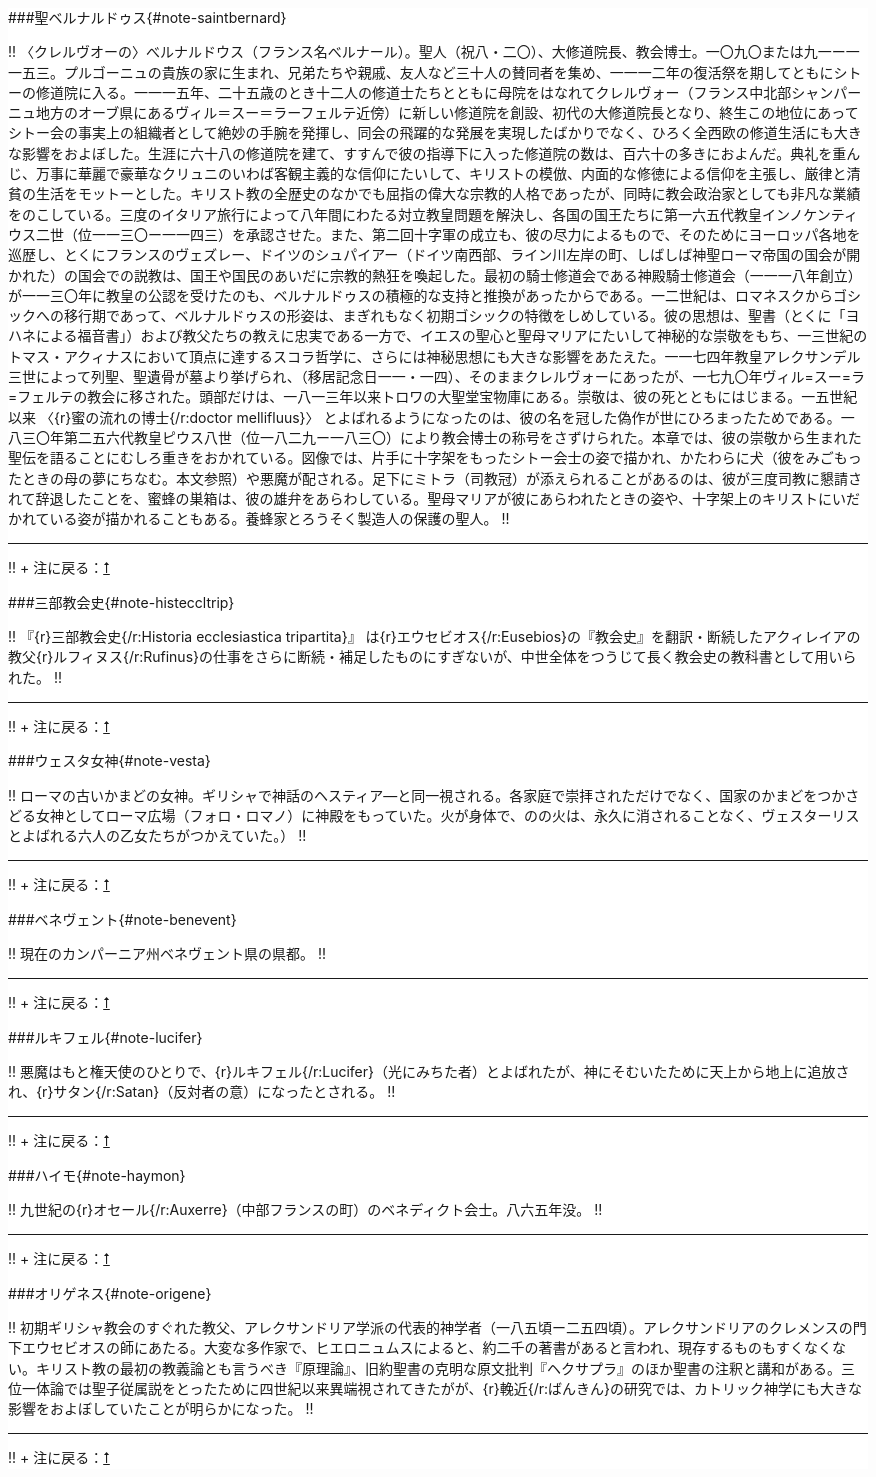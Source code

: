 ###聖ベルナルドゥス{#note-saintbernard}

!! 〈クレルヴオーの〉べルナルドウス（フランス名べルナール）。聖人（祝八・二〇）、大修道院長、教会博士。一〇九〇または九一ー一一五三。プルゴーニュの貴族の家に生まれ、兄弟たちや親戚、友人など三十人の賛同者を集め、一一一二年の復活祭を期してともにシトーの修道院に入る。一一一五年、二十五歳のとき十二人の修道士たちとともに母院をはなれてクレルヴォー（フランス中北部シャンパーニュ地方のオーブ県にあるヴィル＝スー＝ラーフェルテ近傍）に新しい修道院を創設、初代の大修道院長となり、終生この地位にあってシトー会の事実上の組織者として絶妙の手腕を発揮し、同会の飛躍的な発展を実現したばかりでなく、ひろく全西欧の修道生活にも大きな影響をおよぼした。生涯に六十八の修道院を建て、すすんで彼の指導下に入った修道院の数は、百六十の多きにおよんだ。典礼を重んじ、万事に華麗で豪華なクリュニのいわば客観主義的な信仰にたいして、キリストの模倣、内面的な修徳による信仰を主張し、厳律と清貧の生活をモットーとした。キリスト教の全歴史のなかでも屈指の偉大な宗教的人格であったが、同時に教会政治家としても非凡な業績をのこしている。三度のイタリア旅行によって八年間にわたる対立教皇問題を解決し、各国の国王たちに第一六五代教皇インノケンティウス二世（位一一三〇ー一一四三）を承認させた。また、第二回十字軍の成立も、彼の尽力によるもので、そのためにヨーロッパ各地を巡歴し、とくにフランスのヴェズレー、ドイツのシュパイアー（ドイツ南西部、ライン川左岸の町、しばしば神聖ローマ帝国の国会が開かれた）の国会での説教は、国王や国民のあいだに宗教的熱狂を喚起した。最初の騎士修道会である神殿騎士修道会（一一一八年創立）が一一三〇年に教皇の公認を受けたのも、ベルナルドゥスの積極的な支持と推換があったからである。一二世紀は、ロマネスクからゴシックへの移行期であって、ベルナルドゥスの形姿は、まぎれもなく初期ゴシックの特徴をしめしている。彼の思想は、聖書（とくに「ヨハネによる福音書」）および教父たちの教えに忠実である一方で、イエスの聖心と聖母マリアにたいして神秘的な崇敬をもち、一三世紀のトマス・アクィナスにおいて頂点に達するスコラ哲学に、さらには神秘思想にも大きな影響をあたえた。一一七四年教皇アレクサンデル三世によって列聖、聖遺骨が墓より挙げられ、（移居記念日一一・一四）、そのままクレルヴォーにあったが、一七九〇年ヴィル=スー=ラ=フェルテの教会に移された。頭部だけは、一八一三年以来トロワの大聖堂宝物庫にある。崇敬は、彼の死とともにはじまる。一五世紀以来 〈{r}蜜の流れの博士{/r:doctor&#160;mellifluus}〉 とよばれるようになったのは、彼の名を冠した偽作が世にひろまったためである。一八三〇年第二五六代教皇ピウス八世（位一八二九ー一八三〇）により教会博士の称号をさずけられた。本章では、彼の崇敬から生まれた聖伝を語ることにむしろ重きをおかれている。図像では、片手に十字架をもったシトー会士の姿で描かれ、かたわらに犬（彼をみごもったときの母の夢にちなむ。本文参照）や悪魔が配される。足下にミトラ（司教冠）が添えられることがあるのは、彼が三度司教に懇請されて辞退したことを、蜜蜂の巣箱は、彼の雄弁をあらわしている。聖母マリアが彼にあらわれたときの姿や、十字架上のキリストにいだかれている姿が描かれることもある。養蜂家とろうそく製造人の保護の聖人。
!! <hr>
!! + 注に戻る：[&#11105;][39]

###三部教会史{#note-histeccltrip}

!! 『{r}三部教会史{/r:Historia&#160;ecclesiastica&#160;tripartita}』 は{r}エウセビオス{/r:Eusebios}の『教会史』を翻訳・断続したアクィレイアの教父{r}ルフィヌス{/r:Rufinus}の仕事をさらに断続・補足したものにすぎないが、中世全体をつうじて長く教会史の教科書として用いられた。
!! <hr>
!! + 注に戻る：[&#11105;][41]

###ウェスタ女神{#note-vesta}

!! ローマの古いかまどの女神。ギリシャで神話のヘスティア―と同一視される。各家庭で崇拝されただけでなく、国家のかまどをつかさどる女神としてローマ広場（フォロ・ロマノ）に神殿をもっていた。火が身体で、のの火は、永久に消されることなく、ヴェスターリスとよばれる六人の乙女たちがつかえていた。）
!! <hr>
!! + 注に戻る：[&#11105;][43]

###ベネヴェント{#note-benevent}

!! 現在のカンパーニア州ベネヴェント県の県都。
!! <hr>
!! + 注に戻る：[&#11105;][45]

###ルキフェル{#note-lucifer}

!! 悪魔はもと権天使のひとりで、{r}ルキフェル{/r:Lucifer}（光にみちた者）とよばれたが、神にそむいたために天上から地上に追放され、{r}サタン{/r:Satan}（反対者の意）になったとされる。 
!! <hr>
!! + 注に戻る：[&#11105;][47]

###ハイモ{#note-haymon}

!! 九世紀の{r}オセール{/r:Auxerre}（中部フランスの町）のベネディクト会士。八六五年没。
!! <hr>
!! + 注に戻る：[&#11105;][49]

###オリゲネス{#note-origene}

!! 初期ギリシャ教会のすぐれた教父、アレクサンドリア学派の代表的神学者（一八五頃ー二五四頃）。アレクサンドリアのクレメンスの門下エウセビオスの師にあたる。大変な多作家で、ヒエロニュムスによると、約二千の著書があると言われ、現存するものもすくなくない。キリスト教の最初の教義論とも言うべき『原理論』、旧約聖書の克明な原文批判『ヘクサプラ』のほか聖書の注釈と講和がある。三位一体論では聖子従属説をとったために四世紀以来異端視されてきたがが、{r}輓近{/r:ばんきん}の研究では、カトリック神学にも大きな影響をおよぼしていたことが明らかになった。
!! <hr>
!! + 注に戻る：[&#11105;][51]


[1]: https://ja.wikipedia.org/wiki/モン・サン＝ミシェル "https://ja.wikipedia.org/wiki/モン＝サン＝ミシェル"
[2]: https://ja.wikipedia.org/wiki/ミカエル "https://ja.wikipedia.org/wiki/ミカエル"
[3]: https://ja.wikipedia.org/wiki/新約聖書 "https://ja.wikipedia.org/wiki/新約聖書"
[4]: https://ja.wikipedia.org/wiki/ヨハネの黙示録 "https://ja.wikipedia.org/wiki/ヨハネの黙示録"
[5]: https://ja.wikipedia.org/wiki/新共同訳聖書 "https://ja.wikipedia.org/wiki/新共同訳聖書"
[6]: ./#note-gregorius "聖グレゴリウス"
[7]: ./#gregorius "聖グレゴリウス"
[8]: ./#note-daniel "ダニエル書"
[9]: ./#daniel "ダニエル書"
[10]: ./#note-antechrist "破壊者"
[11]: ./#antechrist "破壊者、反キリスト"
[12]: ./#note-moise "モーセの遺体"
[13]: ./#moise "モーセの遺体"
[14]: ./#note-canaan "カナアン"
[15]: ./#canaan "カナアン"
[16]: ./#note-oliviers "オリヴ山"
[17]: ./#oliviers "オリヴ山"
[19]: ./#antechrist2 "反キリスト²"
[20]: ./#note-jugement "最後の審判の日"
[21]: ./#jugement "最後の審判の日"
[22]: ./#note-gargano "ガルガーノ山"
[23]: ./#gargano "ガルガーノ山"
[24]: ./#note-tumba "トウンバ"
[25]: ./#tumba "トウンバ"
[26]: ./#note-saintange "聖天使城"
[27]: ./#saintange "聖天使城"
[28]: ./#note-hierarchia "階級秩序"
[29]: ./#hierarchia "階級秩序"
[31]: ./#daniel2 "ダニェル書²"
[32]: ./#note-tobie "トビト書"
[33]: ./#tobie "トビト書"
[35]: ./#gregorius2 "聖グレゴリウス²"
[36]: ./#note-denis "ディオニュシウス"
[37]: ./#denis "ディオニュシウス¹"
[372]: ./#denis2 "ディオニュシウス²"
[373]: ./#denis3 "ディオニュシウス³"
[374]: ./#denis4 "ディオニュシウス⁴"
[375]: ./#denis5 "ディオニュシウス⁵"
[38]: ./#note-saintbernard "聖ベルナルドゥス"
[39]: ./#saintbernard "聖ベルナルドゥス"
[40]: ./#note-histeccltrip "三部教会史"
[41]: ./#histeccltrip "三部教会史"
[42]: ./#note-vesta "ウェスタ女神"
[43]: ./#vesta "ウェスタ女神"
[44]: ./#note-benevent "ベネヴェント"
[45]: ./#benevent "ベネヴェント"
[46]: ./#note-lucifer "ルキフェル"
[47]: ./#lucifer "ルキフェル"
[48]: ./#note-haymon "ハイモ"
[49]: ./#haymon "ハイモ"
[50]: ./#note-origene "オリゲネス"
[51]: ./#origene "オリゲネス"
[52]: ./#note-jacob "ヤコブ"
[53]: ./#jacob "ヤコブ"
[54]: ./#note-tau "しるし"
[55]: ./#tau "しるし"
[56]: ./#note-pelagius "教皇ペラギウス"
[57]: ./#pelagius "教皇ペラギウス"
[58]: ./#note-communion "聖体を拝領した"
[59]: ./#communion "聖体を拝領した"
[60]: ./#note-balaam "バラーム"
[61]: ./#balaam "バラーム"
[62]: ./#note-loth "ロト"
[63]: ./#loth "ロト"
[64]: ./#note-isaie "イザヤ"
[65]: ./#isaie "イザヤ"
[66]: ./#note-horeb "ホレブ"
[67]: ./#horeb "ホレブ"
[68]: ./#note-hutokoro "ふところ"
[69]: ./#hutokoro "ふところ"
[70]: ./#note-juda "ユダ"
[71]: ./#juda "ユダ"
[72]: ./#note-psaumes "聖歌"
[73]: ./#psaumes "聖歌"
[74]: ./#note-empyree "最高天"
[75]: ./#empyree "最高天"
[76]: https://francois-vidit.com/docs/ja/mont-saint-michel/arch-michel/apocalypse#bataille "『黙示』12の7～9"
[77]: https://francois-vidit.com/mont-saint-michel/arch-michel/autre-docs "『ダニ』12の1"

_ _ _

_Exercise instructions_
Give the number, and nothing else, of lines in the listing above that include the word "saintange".

_Result of the task_
2